(RECORDS SUPPLIED Opens)

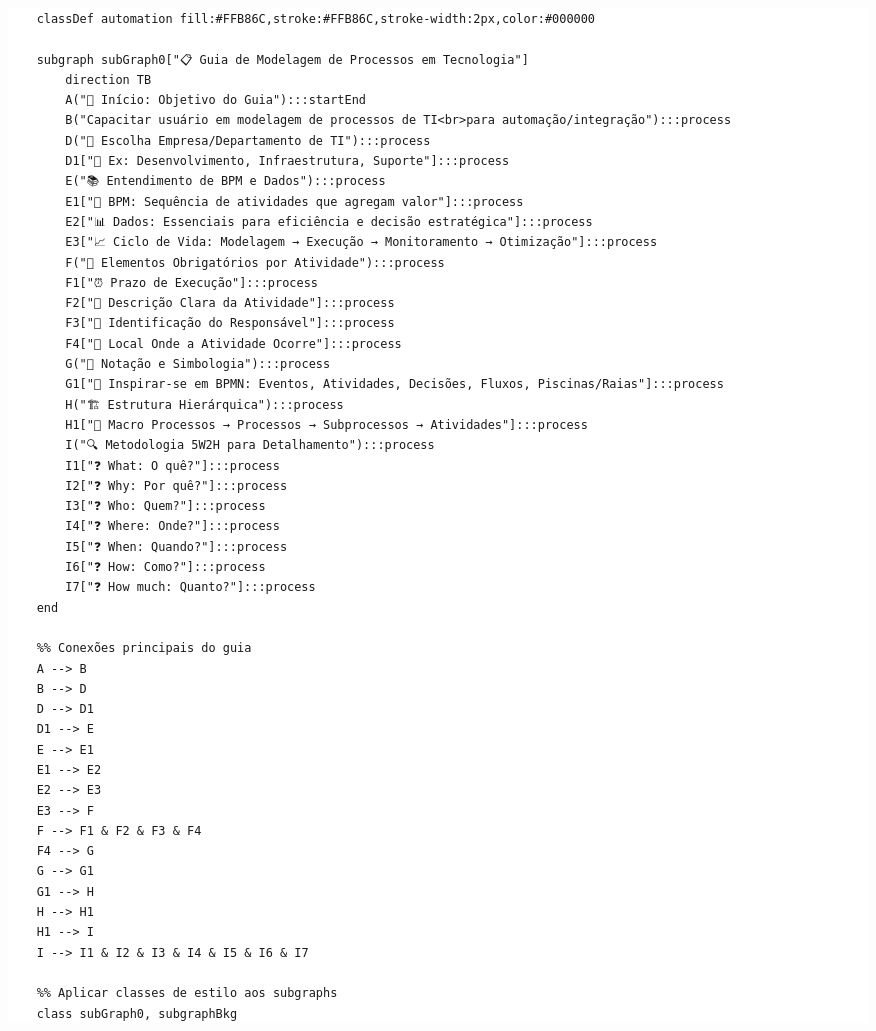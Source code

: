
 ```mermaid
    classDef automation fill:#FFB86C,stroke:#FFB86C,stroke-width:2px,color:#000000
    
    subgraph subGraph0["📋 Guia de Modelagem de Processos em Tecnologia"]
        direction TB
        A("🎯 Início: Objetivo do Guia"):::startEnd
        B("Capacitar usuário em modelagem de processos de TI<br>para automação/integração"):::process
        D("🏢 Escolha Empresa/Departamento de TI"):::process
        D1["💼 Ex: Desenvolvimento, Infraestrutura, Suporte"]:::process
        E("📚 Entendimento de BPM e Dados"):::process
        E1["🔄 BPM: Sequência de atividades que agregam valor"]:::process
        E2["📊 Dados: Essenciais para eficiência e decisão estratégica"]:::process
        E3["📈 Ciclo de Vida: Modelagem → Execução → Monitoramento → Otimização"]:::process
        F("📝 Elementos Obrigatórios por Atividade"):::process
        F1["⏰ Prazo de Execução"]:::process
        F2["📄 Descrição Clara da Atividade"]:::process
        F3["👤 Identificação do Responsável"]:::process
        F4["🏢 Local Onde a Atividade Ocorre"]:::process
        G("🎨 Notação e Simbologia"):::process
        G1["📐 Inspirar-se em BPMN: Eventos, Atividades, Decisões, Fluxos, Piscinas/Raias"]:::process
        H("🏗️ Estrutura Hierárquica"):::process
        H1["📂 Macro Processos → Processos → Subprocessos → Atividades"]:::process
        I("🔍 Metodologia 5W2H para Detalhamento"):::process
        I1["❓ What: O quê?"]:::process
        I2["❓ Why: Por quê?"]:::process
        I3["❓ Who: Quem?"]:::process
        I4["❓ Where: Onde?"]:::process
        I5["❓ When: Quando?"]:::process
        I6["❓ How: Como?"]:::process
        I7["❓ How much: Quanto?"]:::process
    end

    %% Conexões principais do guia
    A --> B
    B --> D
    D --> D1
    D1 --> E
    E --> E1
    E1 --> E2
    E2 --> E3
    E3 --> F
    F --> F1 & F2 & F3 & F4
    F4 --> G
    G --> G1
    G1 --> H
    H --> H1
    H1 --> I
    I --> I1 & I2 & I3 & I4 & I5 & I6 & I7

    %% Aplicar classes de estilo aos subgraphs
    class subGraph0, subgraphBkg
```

(RECORDS SUPPLIED Closes)

WHAT THE TASK REQUIRES
I'd like every record transcribed exactly, with no pictures carried over.

SOLUTION TO THIS TASK
Source code

:
 ```mermaid
    classDef automation fill:#FFB86C,stroke:#FFB86C,stroke-width:2px,color:#000000
    
    subgraph subGraph0["📋 Guia de Modelagem de Processos em Tecnologia"]
        direction TB
        A("🎯 Início: Objetivo do Guia"):::startEnd
        B("Capacitar usuário em modelagem de processos de TI<br>para automação/integração"):::process
        D("🏢 Escolha Empresa/Departamento de TI"):::process
        D1["💼 Ex: Desenvolvimento, Infraestrutura, Suporte"]:::process
        E("📚 Entendimento de BPM e Dados"):::process
        E1["🔄 BPM: Sequência de atividades que agregam valor"]:::process
        E2["📊 Dados: Essenciais para eficiência e decisão estratégica"]:::process
        E3["📈 Ciclo de Vida: Modelagem → Execução → Monitoramento → Otimização"]:::process
        F("📝 Elementos Obrigatórios por Atividade"):::process
        F1["⏰ Prazo de Execução"]:::process
        F2["📄 Descrição Clara da Atividade"]:::process
        F3["👤 Identificação do Responsável"]:::process
        F4["🏢 Local Onde a Atividade Ocorre"]:::process
        G("🎨 Notação e Simbologia"):::process
        G1["📐 Inspirar-se em BPMN: Eventos, Atividades, Decisões, Fluxos, Piscinas/Raias"]:::process
        H("🏗️ Estrutura Hierárquica"):::process
        H1["📂 Macro Processos → Processos → Subprocessos → Atividades"]:::process
        I("🔍 Metodologia 5W2H para Detalhamento"):::process
        I1["❓ What: O quê?"]:::process
        I2["❓ Why: Por quê?"]:::process
        I3["❓ Who: Quem?"]:::process
        I4["❓ Where: Onde?"]:::process
        I5["❓ When: Quando?"]:::process
        I6["❓ How: Como?"]:::process
        I7["❓ How much: Quanto?"]:::process
    end

    %% Conexões principais do guia
    A --> B
    B --> D
    D --> D1
    D1 --> E
    E --> E1
    E1 --> E2
    E2 --> E3
    E3 --> F
    F --> F1 & F2 & F3 & F4
    F4 --> G
    G --> G1
    G1 --> H
    H --> H1
    H1 --> I
    I --> I1 & I2 & I3 & I4 & I5 & I6 & I7

    %% Aplicar classes de estilo aos subgraphs
    class subGraph0, subgraphBkg
```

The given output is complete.